→ What you will do: Return every line of the listing below so that it matches the original exactly.

- - - - - - -

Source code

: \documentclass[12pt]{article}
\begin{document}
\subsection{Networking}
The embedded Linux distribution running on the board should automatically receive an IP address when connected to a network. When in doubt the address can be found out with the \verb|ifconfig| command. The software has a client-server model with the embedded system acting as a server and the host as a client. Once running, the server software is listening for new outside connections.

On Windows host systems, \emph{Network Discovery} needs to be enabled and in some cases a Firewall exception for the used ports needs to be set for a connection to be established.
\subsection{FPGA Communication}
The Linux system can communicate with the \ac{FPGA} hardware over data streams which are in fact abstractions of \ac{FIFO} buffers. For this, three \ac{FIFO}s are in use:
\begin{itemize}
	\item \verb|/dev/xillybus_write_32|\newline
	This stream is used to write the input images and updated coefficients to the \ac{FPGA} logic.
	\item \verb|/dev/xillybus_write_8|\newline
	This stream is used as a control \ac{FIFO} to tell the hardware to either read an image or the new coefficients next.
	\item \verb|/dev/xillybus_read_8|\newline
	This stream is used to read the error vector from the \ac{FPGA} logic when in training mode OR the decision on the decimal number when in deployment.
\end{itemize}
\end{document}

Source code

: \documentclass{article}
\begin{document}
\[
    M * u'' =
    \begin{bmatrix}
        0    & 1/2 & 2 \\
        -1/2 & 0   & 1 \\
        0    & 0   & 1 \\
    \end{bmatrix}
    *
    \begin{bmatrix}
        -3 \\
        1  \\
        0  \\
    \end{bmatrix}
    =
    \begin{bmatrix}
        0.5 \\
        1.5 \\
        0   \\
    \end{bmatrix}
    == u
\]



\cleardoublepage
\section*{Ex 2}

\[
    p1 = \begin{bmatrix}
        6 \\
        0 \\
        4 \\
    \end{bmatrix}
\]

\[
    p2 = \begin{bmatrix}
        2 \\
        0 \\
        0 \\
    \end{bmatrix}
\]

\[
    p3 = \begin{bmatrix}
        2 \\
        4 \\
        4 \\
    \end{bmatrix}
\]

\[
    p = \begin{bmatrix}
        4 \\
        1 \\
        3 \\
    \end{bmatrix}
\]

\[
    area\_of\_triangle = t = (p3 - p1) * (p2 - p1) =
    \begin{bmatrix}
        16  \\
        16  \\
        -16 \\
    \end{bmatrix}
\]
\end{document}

- - - - - - -

→ Solution below:
Source code

: \documentclass[12pt]{article}
\begin{document}
\subsection{Networking}
The embedded Linux distribution running on the board should automatically receive an IP address when connected to a network. When in doubt the address can be found out with the \verb|ifconfig| command. The software has a client-server model with the embedded system acting as a server and the host as a client. Once running, the server software is listening for new outside connections.

On Windows host systems, \emph{Network Discovery} needs to be enabled and in some cases a Firewall exception for the used ports needs to be set for a connection to be established.
\subsection{FPGA Communication}
The Linux system can communicate with the \ac{FPGA} hardware over data streams which are in fact abstractions of \ac{FIFO} buffers. For this, three \ac{FIFO}s are in use:
\begin{itemize}
	\item \verb|/dev/xillybus_write_32|\newline
	This stream is used to write the input images and updated coefficients to the \ac{FPGA} logic.
	\item \verb|/dev/xillybus_write_8|\newline
	This stream is used as a control \ac{FIFO} to tell the hardware to either read an image or the new coefficients next.
	\item \verb|/dev/xillybus_read_8|\newline
	This stream is used to read the error vector from the \ac{FPGA} logic when in training mode OR the decision on the decimal number when in deployment.
\end{itemize}
\end{document}

Source code

: \documentclass{article}
\begin{document}
\[
    M * u'' =
    \begin{bmatrix}
        0    & 1/2 & 2 \\
        -1/2 & 0   & 1 \\
        0    & 0   & 1 \\
    \end{bmatrix}
    *
    \begin{bmatrix}
        -3 \\
        1  \\
        0  \\
    \end{bmatrix}
    =
    \begin{bmatrix}
        0.5 \\
        1.5 \\
        0   \\
    \end{bmatrix}
    == u
\]



\cleardoublepage
\section*{Ex 2}

\[
    p1 = \begin{bmatrix}
        6 \\
        0 \\
        4 \\
    \end{bmatrix}
\]

\[
    p2 = \begin{bmatrix}
        2 \\
        0 \\
        0 \\
    \end{bmatrix}
\]

\[
    p3 = \begin{bmatrix}
        2 \\
        4 \\
        4 \\
    \end{bmatrix}
\]

\[
    p = \begin{bmatrix}
        4 \\
        1 \\
        3 \\
    \end{bmatrix}
\]

\[
    area\_of\_triangle = t = (p3 - p1) * (p2 - p1) =
    \begin{bmatrix}
        16  \\
        16  \\
        -16 \\
    \end{bmatrix}
\]
\end{document}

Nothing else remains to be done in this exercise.